Records from a data collection:
+ + +

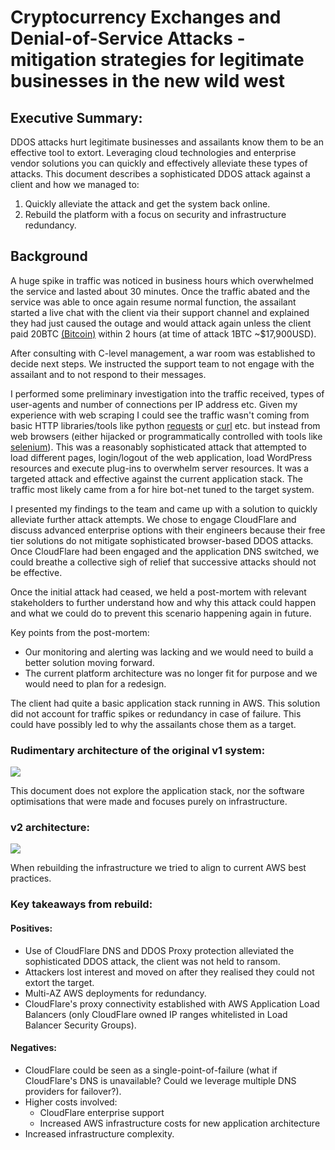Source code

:# Cryptocurrency Exchanges and Denial-of-Service Attacks - mitigation strategies for legitimate businesses in the new wild west

## Executive Summary:

DDOS attacks hurt legitimate businesses and assailants know them to be an effective tool to extort. Leveraging cloud technologies and enterprise vendor solutions you can quickly and effectively alleviate these types of attacks. This document describes a sophisticated DDOS attack against a client and how we managed to:

1. Quickly alleviate the attack and get the system back online.
2. Rebuild the platform with a focus on security and infrastructure redundancy.

## Background

A huge spike in traffic was noticed in business hours which overwhelmed the service and lasted about 30 minutes. Once the traffic abated and the service was able to once again resume normal function, the assailant started a live chat with the client via their support channel and explained they had just caused the outage and would attack again unless the client paid 20BTC [(Bitcoin)](https://bitcoin.org/en/) within 2 hours (at time of attack 1BTC ~$17,900USD).

After consulting with C-level management, a war room was established to decide next steps. We instructed the support team to not engage with the assailant and to not respond to their messages.

I performed some preliminary investigation into the traffic received, types of user-agents and number of connections per IP address etc. Given my experience with web scraping I could see the traffic wasn't coming from basic HTTP libraries/tools like python [requests](https://requests.readthedocs.io/en/master/) or [curl](https://curl.haxx.se/) etc. but instead from web browsers (either hijacked or programmatically controlled with tools like [selenium](https://www.selenium.dev/documentation/en/)). This was a reasonably sophisticated attack that attempted to load different pages, login/logout of the web application, load WordPress resources and execute plug-ins to overwhelm server resources. It was a targeted attack and effective against the current application stack. The traffic most likely came from a for hire bot-net tuned to the target system.

I presented my findings to the team and came up with a solution to quickly alleviate further attack attempts. We chose to engage CloudFlare and discuss advanced enterprise options with their engineers because their free tier solutions do not mitigate sophisticated browser-based DDOS attacks. Once CloudFlare had been engaged and the application DNS switched, we could breathe a collective sigh of relief that successive attacks should not be effective.

Once the initial attack had ceased, we held a post-mortem with relevant stakeholders to further understand how and why this attack could happen and what we could do to prevent this scenario happening again in future.

Key points from the post-mortem:

- Our monitoring and alerting was lacking and we would need to build a better solution moving forward.
- The current platform architecture was no longer fit for purpose and we would need to plan for a redesign.

The client had quite a basic application stack running in AWS. This solution did not account for traffic spikes or redundancy in case of failure. This could have possibly led to why the assailants chose them as a target.

### Rudimentary architecture of the original v1 system:

<img src="http://yuml.me/diagram/scruffy/class/[note: Original v1 architecture{bg:wheat}],[User]<->[Route53 DNS Lookup],[User]->[EC2 Instance (app)],[EC2 Instance (app)]<->[Cache],[EC2 Instance (app)]<->[Database]"/>

This document does not explore the application stack, nor the software optimisations that were made and focuses purely on infrastructure.

### v2 architecture:

<img src="http://yuml.me/diagram/scruffy/class/[note: Target v2 architecture{bg:wheat}],[User]<->[CloudFlare DNS Lookup],[User]<->[CloudFlare DDOS Protection Proxy]<->[EC2 Application LB N+1 Multi-AZ],[EC2 Application LB N+1 Multi-AZ]<->[EC2 AutoScaling Group Instances N..],[EC2 AutoScaling Group Instances N..]<->[Cache],[EC2 AutoScaling Group Instances N..]<->[Database]"/>

When rebuilding the infrastructure we tried to align to current AWS best practices.

### Key takeaways from rebuild:

#### Positives:
- Use of CloudFlare DNS and DDOS Proxy protection alleviated the sophisticated DDOS attack, the client was not held to ransom.
- Attackers lost interest and moved on after they realised they could not extort the target.
- Multi-AZ AWS deployments for redundancy.
- CloudFlare's proxy connectivity established with AWS Application Load Balancers (only CloudFlare owned IP ranges whitelisted in Load Balancer Security Groups).

#### Negatives:
- CloudFlare could be seen as a single-point-of-failure (what if CloudFlare's DNS is unavailable? Could we leverage multiple DNS providers for failover?).
- Higher costs involved:
  - CloudFlare enterprise support
  - Increased AWS infrastructure costs for new application architecture
- Increased infrastructure complexity.
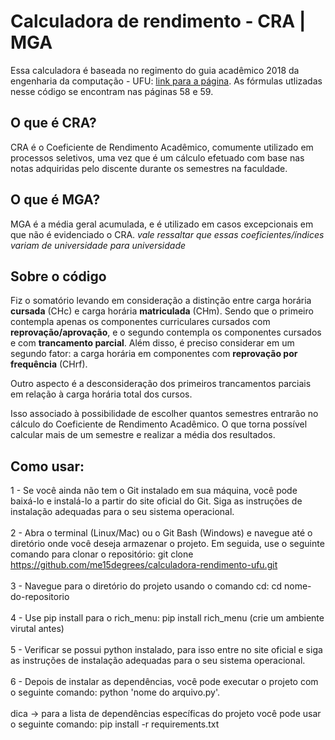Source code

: # Calculadora de rendimento - CRA | MGA
Essa calculadora é baseada no regimento do guia acadêmico 2018 da engenharia da computação - UFU: [link para a página](http://www.prograd.ufu.br/sites/prograd.ufu.br/files/media/arquivo/guia_academico2018_1_engenharia_de_computacao_uberlandia_1.pdf).
As fórmulas utlizadas nesse código se encontram nas páginas 58 e 59.

## O que é CRA?
CRA é o Coeficiente de Rendimento Acadêmico, comumente utilizado em processos seletivos, uma vez que é um cálculo efetuado com base nas notas adquiridas pelo discente durante os semestres na faculdade.
## O que é MGA?
MGA é a média geral acumulada, e é utilizado em casos excepcionais em que não é evidenciado o CRA.
*vale ressaltar que essas coeficientes/índices variam de universidade para universidade*

## Sobre o código
Fiz o somatório levando em consideração a distinção entre carga horária **cursada** (CHc) e carga horária **matriculada** (CHm).
Sendo que o primeiro contempla apenas os componentes curriculares cursados com **reprovação/aprovação**,
e o segundo contempla os componentes cursados e com **trancamento parcial**.
Além disso, é preciso considerar em um segundo fator: a carga horária em componentes com **reprovação por frequência** (CHrf).

Outro aspecto é a desconsideração dos primeiros trancamentos parciais em relação à carga horária total dos cursos.

Isso associado à possibilidade de escolher quantos semestres entrarão no cálculo do Coeficiente de Rendimento Acadêmico.
O que torna possível calcular mais de um semestre e realizar a média dos resultados. 

## Como usar:
1 - Se você ainda não tem o Git instalado em sua máquina, você pode baixá-lo e instalá-lo a partir do site oficial do Git. Siga as instruções de instalação adequadas para o seu sistema operacional.<br/><br/>2 - Abra o terminal (Linux/Mac) ou o Git Bash (Windows) e navegue até o diretório onde você deseja armazenar o projeto. Em seguida, use o seguinte comando para clonar o repositório: git clone https://github.com/me15degrees/calculadora-rendimento-ufu.git<br/><br/>3 - Navegue para o diretório do projeto usando o comando cd: cd nome-do-repositorio<br/><br/>4 - Use pip install para o rich_menu: pip install rich_menu (crie um ambiente virutal antes)<br/><br/>5 - Verificar se possui python instalado, para isso entre no site oficial e siga as instruções de instalação adequadas para o seu sistema operacional.<br/><br/>6 - Depois de instalar as dependências, você pode executar o projeto com o seguinte comando: python 'nome do arquivo.py'.<br/><br/>dica -> para a lista de dependências específicas do projeto você pode usar o seguinte comando: pip install -r requirements.txt


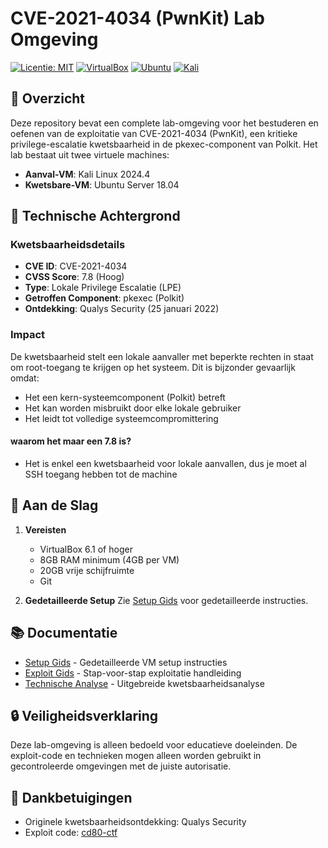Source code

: # CVE-2021-4034 (PwnKit) Lab Omgeving

[![Licentie: MIT](https://img.shields.io/badge/Licentie-MIT-yellow.svg)](https://opensource.org/licenses/MIT)
[![VirtualBox](https://img.shields.io/badge/VirtualBox-6.1+-blue.svg)](https://www.virtualbox.org/)
[![Ubuntu](https://img.shields.io/badge/Ubuntu-18.04-orange.svg)](https://ubuntu.com/)
[![Kali](https://img.shields.io/badge/Kali-2024.4-red.svg)](https://www.kali.org/)

## 🎯 Overzicht

Deze repository bevat een complete lab-omgeving voor het bestuderen en oefenen van de exploitatie van CVE-2021-4034 (PwnKit), een kritieke privilege-escalatie kwetsbaarheid in de pkexec-component van Polkit. Het lab bestaat uit twee virtuele machines:

- **Aanval-VM**: Kali Linux 2024.4
- **Kwetsbare-VM**: Ubuntu Server 18.04

## 🧠 Technische Achtergrond

### Kwetsbaarheidsdetails
- **CVE ID**: CVE-2021-4034
- **CVSS Score**: 7.8 (Hoog)
- **Type**: Lokale Privilege Escalatie (LPE)
- **Getroffen Component**: pkexec (Polkit)
- **Ontdekking**: Qualys Security (25 januari 2022)

### Impact
De kwetsbaarheid stelt een lokale aanvaller met beperkte rechten in staat om root-toegang te krijgen op het systeem. Dit is bijzonder gevaarlijk omdat:
- Het een kern-systeemcomponent (Polkit) betreft
- Het kan worden misbruikt door elke lokale gebruiker
- Het leidt tot volledige systeemcompromittering

#### waarom het maar een 7.8 is?

- Het is enkel een kwetsbaarheid voor lokale aanvallen, dus je moet al SSH toegang hebben tot de machine

## 🚀 Aan de Slag

1. **Vereisten**
   - VirtualBox 6.1 of hoger
   - 8GB RAM minimum (4GB per VM)
   - 20GB vrije schijfruimte
   - Git

2. **Gedetailleerde Setup**
   Zie [Setup Gids](docs/setupguidevms.md) voor gedetailleerde instructies.

## 📚 Documentatie

- [Setup Gids](docs/setupguidevms.md) - Gedetailleerde VM setup instructies
- [Exploit Gids](docs/exploitguide.md) - Stap-voor-stap exploitatie handleiding
- [Technische Analyse](docs/technical_analysis.md) - Uitgebreide kwetsbaarheidsanalyse

## 🔒 Veiligheidsverklaring

Deze lab-omgeving is alleen bedoeld voor educatieve doeleinden. De exploit-code en technieken mogen alleen worden gebruikt in gecontroleerde omgevingen met de juiste autorisatie.

## 🙏 Dankbetuigingen

- Originele kwetsbaarheidsontdekking: Qualys Security
- Exploit code: [cd80-ctf](https://github.com/cd80-ctf/CVE-2021-4034)
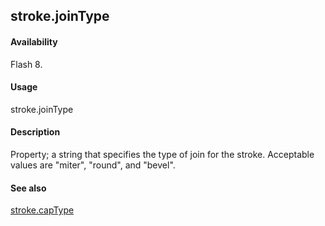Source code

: ## stroke.joinType

#### Availability

Flash 8.

#### Usage

stroke.joinType

#### Description

Property; a string that specifies the type of join for the stroke. Acceptable values are "miter", "round", and "bevel".

#### See also

[stroke.capType](#_bookmark879)
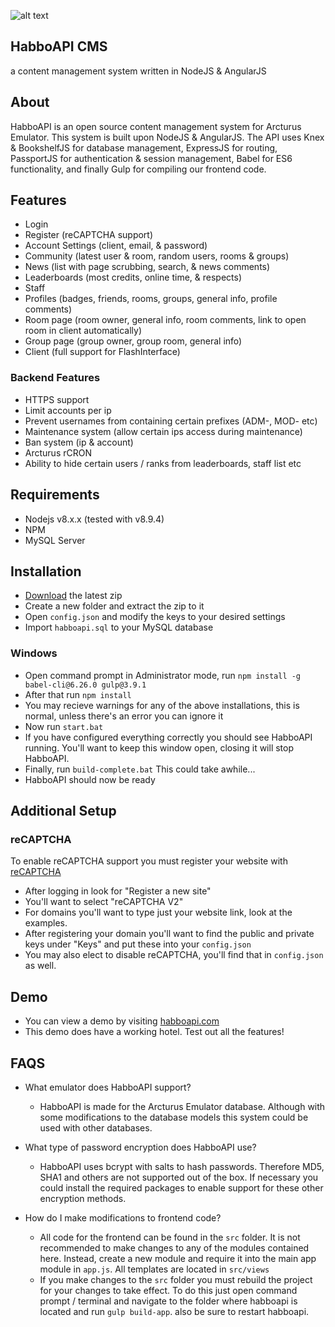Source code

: ![alt text](https://habboapi.com/assets/images/habbo/logo.png "HabboAPI")

## HabboAPI CMS
a content management system written in NodeJS & AngularJS

## About
HabboAPI is an open source content management system for Arcturus Emulator. This system is built upon NodeJS & AngularJS. The API uses Knex & BookshelfJS for database management, ExpressJS for routing, PassportJS for authentication & session management, Babel for ES6 functionality, and finally Gulp for compiling our frontend code.

## Features
* Login
* Register (reCAPTCHA support)
* Account Settings (client, email, & password)
* Community (latest user & room, random users, rooms & groups)
* News (list with page scrubbing, search, & news comments)
* Leaderboards (most credits, online time, & respects)
* Staff
* Profiles (badges, friends, rooms, groups, general info, profile comments)
* Room page (room owner, general info, room comments, link to open room in client automatically)
* Group page (group owner, group room, general info)
* Client (full support for FlashInterface)

### Backend Features
* HTTPS support
* Limit accounts per ip
* Prevent usernames from containing certain prefixes (ADM-, MOD- etc)
* Maintenance system (allow certain ips access during maintenance)
* Ban system (ip & account)
* Arcturus rCRON
* Ability to hide certain users / ranks from leaderboards, staff list etc

## Requirements
* Nodejs v8.x.x (tested with v8.9.4)
* NPM
* MySQL Server

## Installation
* [Download](https://github.com/billsonnn/habboapi/archive/master.zip) the latest zip
* Create a new folder and extract the zip to it
* Open `config.json` and modify the keys to your desired settings
* Import `habboapi.sql` to your MySQL database

 ### Windows
 * Open command prompt in Administrator mode, run `npm install -g babel-cli@6.26.0 gulp@3.9.1`
 * After that run `npm install`
 * You may recieve warnings for any of the above installations, this is normal, unless there's an error you can ignore it
 * Now run `start.bat`
 * If you have configured everything correctly you should see HabboAPI running. You'll want to keep this window open, closing it will stop HabboAPI.
 * Finally, run `build-complete.bat` This could take awhile...
 * HabboAPI should now be ready

## Additional Setup

 ### reCAPTCHA
 To enable reCAPTCHA support you must register your website with [reCAPTCHA](https://www.google.com/recaptcha)

 * After logging in look for "Register a new site"
 * You'll want to select "reCAPTCHA V2"
 * For domains you'll want to type just your website link, look at the examples.
 * After registering your domain you'll want to find the public and private keys under "Keys" and put these into your `config.json`
 * You may also elect to disable reCAPTCHA, you'll find that in `config.json` as well.

## Demo
* You can view a demo by visiting [habboapi.com](https://habboapi.com)
* This demo does have a working hotel. Test out all the features!

## FAQS
* What emulator does HabboAPI support?
  * HabboAPI is made for the Arcturus Emulator database. Although with some modifications to the database models this system could be used with other databases.

* What type of password encryption does HabboAPI use?
  * HabboAPI uses bcrypt with salts to hash passwords. Therefore MD5, SHA1 and others are not supported out of the box. If necessary you could install the required packages to enable support for these other encryption methods.

* How do I make modifications to frontend code?
  * All code for the frontend can be found in the `src` folder. It is not recommended to make changes to any of the modules contained here. Instead, create a new module and require it into the main app module in `app.js`. All templates are located in `src/views`
  * If you make changes to the `src` folder you must rebuild the project for your changes to take effect. To do this just open command prompt / terminal and navigate to the folder where habboapi is located and run `gulp build-app`. also be sure to restart habboapi.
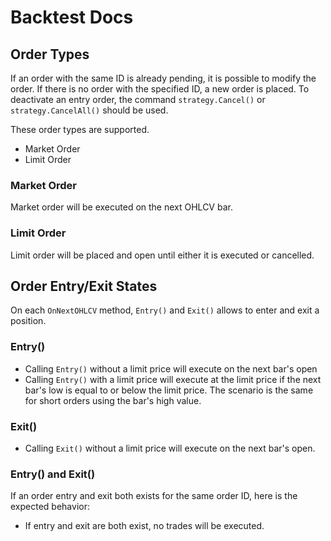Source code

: # Backtest Docs

## Order Types

If an order with the same ID is already pending, it is possible to modify the order. If there is no order with the specified ID, a new order is placed. To deactivate an entry order, the command `strategy.Cancel()` or `strategy.CancelAll()` should be used.

These order types are supported.

- Market Order
- Limit Order


### Market Order

Market order will be executed on the next OHLCV bar.

### Limit Order

Limit order will be placed and open until either it is executed or cancelled.


## Order Entry/Exit States

On each `OnNextOHLCV` method, `Entry()` and `Exit()` allows to enter and exit a position. 

### Entry()

- Calling `Entry()` without a limit price will execute on the next bar's open
- Calling `Entry()` with a limit price will execute at the limit price if the next bar's low is equal to or below the limit price. The scenario is the same for short orders using the bar's high value.

### Exit()

- Calling `Exit()` without a limit price will execute on the next bar's open.

### Entry() and Exit()

If an order entry and exit both exists for the same order ID, here is the expected behavior:

- If entry and exit are both exist, no trades will be executed.
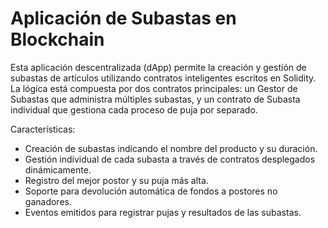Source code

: # Aplicación de Subastas en Blockchain
Esta aplicación descentralizada (dApp) permite la creación y gestión de subastas de artículos utilizando contratos inteligentes escritos en Solidity. La lógica está compuesta por dos contratos principales: un Gestor de Subastas que administra múltiples subastas, y un contrato de Subasta individual que gestiona cada proceso de puja por separado.

Características:
- Creación de subastas indicando el nombre del producto y su duración.
- Gestión individual de cada subasta a través de contratos desplegados dinámicamente.
- Registro del mejor postor y su puja más alta.
- Soporte para devolución automática de fondos a postores no ganadores.
- Eventos emitidos para registrar pujas y resultados de las subastas.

+ + +

Give the number of lines above that contain "modify", and nothing more.

• [Solution]: 2